In contrast to Mendelian disorders, common or complex inheritance diseases might not have one single major causative gene. Nevertheless, multiple genetic variants contribute to a small effect on disease risk. Hence, reduced penetrance and small effect size are possible explanations for why healthy individuals might harbor pathogenic variants (Cooper et al., 2013; Wright et al., 2019). Penetrance refers to the proportion of individuals in a population with a disease-related genotype that manifests the disease phenotype, while a small effect size implies that the variant has a low impact on the multifactorial etiology of the disease (Cooper et al., 2013). Therefore, some variants are insufficient to cause disease on their own and require interaction with other genetic and/or environmental factors to surpass an estimated threshold into a pathogenic phenotype (Cooper et al., 2013). In this context, EFHC1 might be considered a partially penetrant gene. Even among disorders for which this concept has been well-established, such as cancer syndromes, the implications of low penetrance or small effect size when considering a gene suitable for testing in the clinical setting has been discussed (Ellsworth, Turner, & Ellsworth, 2019; Wendt & Margolin, 2019). For instance, variants found in the highly penetrant susceptibility genes BRCA1 and BRCA2 for breast cancer are clinically actionable (Ellsworth et al., 2019). However, definitive clinical recommendations cannot be drawn for lower risk genes (Wendt & Margolin, 2019), and effective management and therapeutics strategies are still required for patients who harbor variants in other genes (Ellsworth et al., 2019). Although it is known that multiple gene variants are necessary to produce the GGE phenotype, there are still no accepted models on a presumed polygenic inheritance regarding the type of variants and the involved genes (Mullen, Berkovic, & Commission, 2018). Moreover, the clinical management of the GGEs is not altered by the result of the genetic test. This fact suggests that it should be considered only in the research context (Mullen et al., 2018).

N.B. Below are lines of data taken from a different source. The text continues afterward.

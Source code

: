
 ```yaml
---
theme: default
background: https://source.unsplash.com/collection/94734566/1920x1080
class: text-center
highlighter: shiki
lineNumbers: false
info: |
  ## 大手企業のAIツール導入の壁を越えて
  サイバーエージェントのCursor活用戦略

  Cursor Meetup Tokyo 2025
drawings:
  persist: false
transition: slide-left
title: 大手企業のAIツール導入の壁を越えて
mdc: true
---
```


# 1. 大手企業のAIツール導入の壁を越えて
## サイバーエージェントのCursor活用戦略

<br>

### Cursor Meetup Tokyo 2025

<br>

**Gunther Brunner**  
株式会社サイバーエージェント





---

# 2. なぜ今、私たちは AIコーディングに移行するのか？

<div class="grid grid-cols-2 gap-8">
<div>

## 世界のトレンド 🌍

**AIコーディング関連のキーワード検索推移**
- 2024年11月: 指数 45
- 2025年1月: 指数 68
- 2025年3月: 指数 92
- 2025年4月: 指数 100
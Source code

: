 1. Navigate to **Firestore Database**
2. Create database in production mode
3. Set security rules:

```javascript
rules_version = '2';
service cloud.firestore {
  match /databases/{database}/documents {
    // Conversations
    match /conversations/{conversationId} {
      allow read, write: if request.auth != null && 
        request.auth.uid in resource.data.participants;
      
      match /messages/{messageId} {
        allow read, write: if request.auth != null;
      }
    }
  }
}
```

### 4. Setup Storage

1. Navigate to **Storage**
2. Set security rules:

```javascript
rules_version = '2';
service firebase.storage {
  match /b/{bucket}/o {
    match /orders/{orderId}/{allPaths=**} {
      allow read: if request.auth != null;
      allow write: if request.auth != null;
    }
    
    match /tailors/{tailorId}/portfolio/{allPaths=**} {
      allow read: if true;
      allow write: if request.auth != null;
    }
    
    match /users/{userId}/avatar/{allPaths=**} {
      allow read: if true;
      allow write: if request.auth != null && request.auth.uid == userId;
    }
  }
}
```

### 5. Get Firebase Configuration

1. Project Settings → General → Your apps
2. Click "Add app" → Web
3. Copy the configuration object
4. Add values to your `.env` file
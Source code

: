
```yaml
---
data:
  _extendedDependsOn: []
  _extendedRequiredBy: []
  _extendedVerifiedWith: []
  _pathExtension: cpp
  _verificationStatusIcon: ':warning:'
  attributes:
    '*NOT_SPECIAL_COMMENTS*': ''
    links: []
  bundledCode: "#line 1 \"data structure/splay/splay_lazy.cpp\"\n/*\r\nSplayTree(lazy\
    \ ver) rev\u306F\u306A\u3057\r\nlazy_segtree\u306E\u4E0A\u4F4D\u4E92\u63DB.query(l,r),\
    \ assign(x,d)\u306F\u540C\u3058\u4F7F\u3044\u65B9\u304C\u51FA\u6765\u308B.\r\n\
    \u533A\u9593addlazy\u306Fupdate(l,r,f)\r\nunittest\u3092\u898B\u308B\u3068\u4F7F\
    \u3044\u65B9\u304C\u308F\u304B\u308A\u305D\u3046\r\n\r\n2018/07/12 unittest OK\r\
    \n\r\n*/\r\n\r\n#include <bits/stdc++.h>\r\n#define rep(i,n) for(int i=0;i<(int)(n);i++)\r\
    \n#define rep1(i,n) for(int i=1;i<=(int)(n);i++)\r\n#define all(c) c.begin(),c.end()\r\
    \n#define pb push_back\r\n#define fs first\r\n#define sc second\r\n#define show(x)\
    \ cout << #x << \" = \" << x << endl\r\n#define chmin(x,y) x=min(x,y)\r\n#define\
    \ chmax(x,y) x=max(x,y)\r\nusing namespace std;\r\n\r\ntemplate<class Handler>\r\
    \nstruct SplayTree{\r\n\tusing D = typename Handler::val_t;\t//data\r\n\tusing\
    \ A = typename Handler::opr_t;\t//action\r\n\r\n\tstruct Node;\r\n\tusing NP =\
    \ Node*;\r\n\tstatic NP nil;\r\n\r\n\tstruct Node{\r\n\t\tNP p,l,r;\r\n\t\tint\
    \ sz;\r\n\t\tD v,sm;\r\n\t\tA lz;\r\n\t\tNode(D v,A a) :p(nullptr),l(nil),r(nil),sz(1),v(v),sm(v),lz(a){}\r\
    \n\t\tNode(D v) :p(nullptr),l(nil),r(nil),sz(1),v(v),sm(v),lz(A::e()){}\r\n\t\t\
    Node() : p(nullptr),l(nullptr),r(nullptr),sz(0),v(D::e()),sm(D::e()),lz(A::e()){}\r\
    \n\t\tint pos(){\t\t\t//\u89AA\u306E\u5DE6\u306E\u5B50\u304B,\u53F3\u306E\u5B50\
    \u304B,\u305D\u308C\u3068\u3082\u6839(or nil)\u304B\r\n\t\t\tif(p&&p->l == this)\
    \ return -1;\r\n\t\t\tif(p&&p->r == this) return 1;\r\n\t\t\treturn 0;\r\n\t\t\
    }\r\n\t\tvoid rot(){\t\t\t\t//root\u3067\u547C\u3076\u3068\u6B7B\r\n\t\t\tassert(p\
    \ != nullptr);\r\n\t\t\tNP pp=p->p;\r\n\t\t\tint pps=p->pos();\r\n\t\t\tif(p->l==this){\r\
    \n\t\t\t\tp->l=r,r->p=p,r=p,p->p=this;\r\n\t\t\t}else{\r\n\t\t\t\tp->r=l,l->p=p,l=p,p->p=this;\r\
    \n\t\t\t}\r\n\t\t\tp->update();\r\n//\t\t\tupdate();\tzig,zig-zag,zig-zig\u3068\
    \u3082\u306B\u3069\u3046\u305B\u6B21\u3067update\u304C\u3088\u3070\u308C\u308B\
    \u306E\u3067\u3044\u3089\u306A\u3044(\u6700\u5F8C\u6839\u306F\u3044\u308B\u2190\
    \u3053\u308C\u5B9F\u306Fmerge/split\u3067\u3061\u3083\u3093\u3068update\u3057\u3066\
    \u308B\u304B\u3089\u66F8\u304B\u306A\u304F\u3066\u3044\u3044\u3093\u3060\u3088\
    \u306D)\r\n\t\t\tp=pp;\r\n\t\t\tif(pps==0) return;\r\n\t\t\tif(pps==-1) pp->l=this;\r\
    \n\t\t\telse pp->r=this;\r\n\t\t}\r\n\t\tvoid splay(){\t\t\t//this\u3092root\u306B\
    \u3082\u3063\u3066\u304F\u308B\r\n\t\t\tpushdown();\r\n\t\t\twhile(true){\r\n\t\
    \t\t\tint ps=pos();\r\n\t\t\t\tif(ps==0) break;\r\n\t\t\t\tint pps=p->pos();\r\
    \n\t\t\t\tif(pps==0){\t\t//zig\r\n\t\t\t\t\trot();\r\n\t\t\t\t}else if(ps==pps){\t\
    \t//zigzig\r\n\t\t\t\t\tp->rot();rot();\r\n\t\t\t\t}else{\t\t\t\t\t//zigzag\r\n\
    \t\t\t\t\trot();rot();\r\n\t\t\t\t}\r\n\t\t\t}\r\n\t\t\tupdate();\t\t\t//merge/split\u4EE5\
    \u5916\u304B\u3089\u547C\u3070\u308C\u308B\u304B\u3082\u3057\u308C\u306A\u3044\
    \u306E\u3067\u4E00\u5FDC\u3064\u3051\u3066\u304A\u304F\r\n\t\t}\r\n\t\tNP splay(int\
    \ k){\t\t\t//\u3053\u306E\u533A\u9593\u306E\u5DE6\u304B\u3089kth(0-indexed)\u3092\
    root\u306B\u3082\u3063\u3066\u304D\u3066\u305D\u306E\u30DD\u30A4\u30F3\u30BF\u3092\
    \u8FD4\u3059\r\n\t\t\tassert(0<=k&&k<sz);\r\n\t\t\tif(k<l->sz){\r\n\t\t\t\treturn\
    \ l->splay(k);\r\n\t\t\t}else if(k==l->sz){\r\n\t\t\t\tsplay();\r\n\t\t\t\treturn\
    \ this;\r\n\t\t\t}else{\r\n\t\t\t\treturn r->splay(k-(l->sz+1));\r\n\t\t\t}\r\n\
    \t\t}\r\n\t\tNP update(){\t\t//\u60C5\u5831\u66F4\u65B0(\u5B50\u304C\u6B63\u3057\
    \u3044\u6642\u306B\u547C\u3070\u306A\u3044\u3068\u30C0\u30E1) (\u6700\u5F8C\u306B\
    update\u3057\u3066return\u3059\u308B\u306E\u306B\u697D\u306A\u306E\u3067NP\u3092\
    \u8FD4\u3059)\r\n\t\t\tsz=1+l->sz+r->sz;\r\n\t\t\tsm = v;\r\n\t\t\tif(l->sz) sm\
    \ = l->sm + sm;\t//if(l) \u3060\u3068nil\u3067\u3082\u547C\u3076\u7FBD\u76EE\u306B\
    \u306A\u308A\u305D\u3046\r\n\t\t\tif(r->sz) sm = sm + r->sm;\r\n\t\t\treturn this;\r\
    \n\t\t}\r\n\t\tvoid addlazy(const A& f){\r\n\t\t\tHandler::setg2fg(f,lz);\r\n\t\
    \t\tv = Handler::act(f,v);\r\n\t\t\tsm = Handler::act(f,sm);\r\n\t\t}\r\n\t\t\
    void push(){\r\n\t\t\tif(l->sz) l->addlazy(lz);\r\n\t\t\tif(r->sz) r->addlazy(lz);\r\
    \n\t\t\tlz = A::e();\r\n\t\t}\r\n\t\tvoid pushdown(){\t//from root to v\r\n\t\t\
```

Another crucial debate regarding genetic testing is the challenge that clinicians face when reporting the results to the patients or the parents, especially when a VUS is found. These variants have undefined clinical significance, and it is a consensus that they should not be used in clinical decision-making (Richards et al., 2015). Patients report anxiety symptoms, worries, and uncertainty in response to a VUS result (Makhnoon, Shirts, & Bowen, 2019). Moreover, in the case of genetic testing performed in children, there is the possibility that the parents will misinterpret the test results, a phenomenon that would lead to unnecessary anxiety due to excessive medical attention (Wynn et al., 2018). Thus, given that almost half of the variants found in our cohort are VUS (5/11, 45%), this potential represents a significant concern when considering EFHC1 for clinical genetic testing.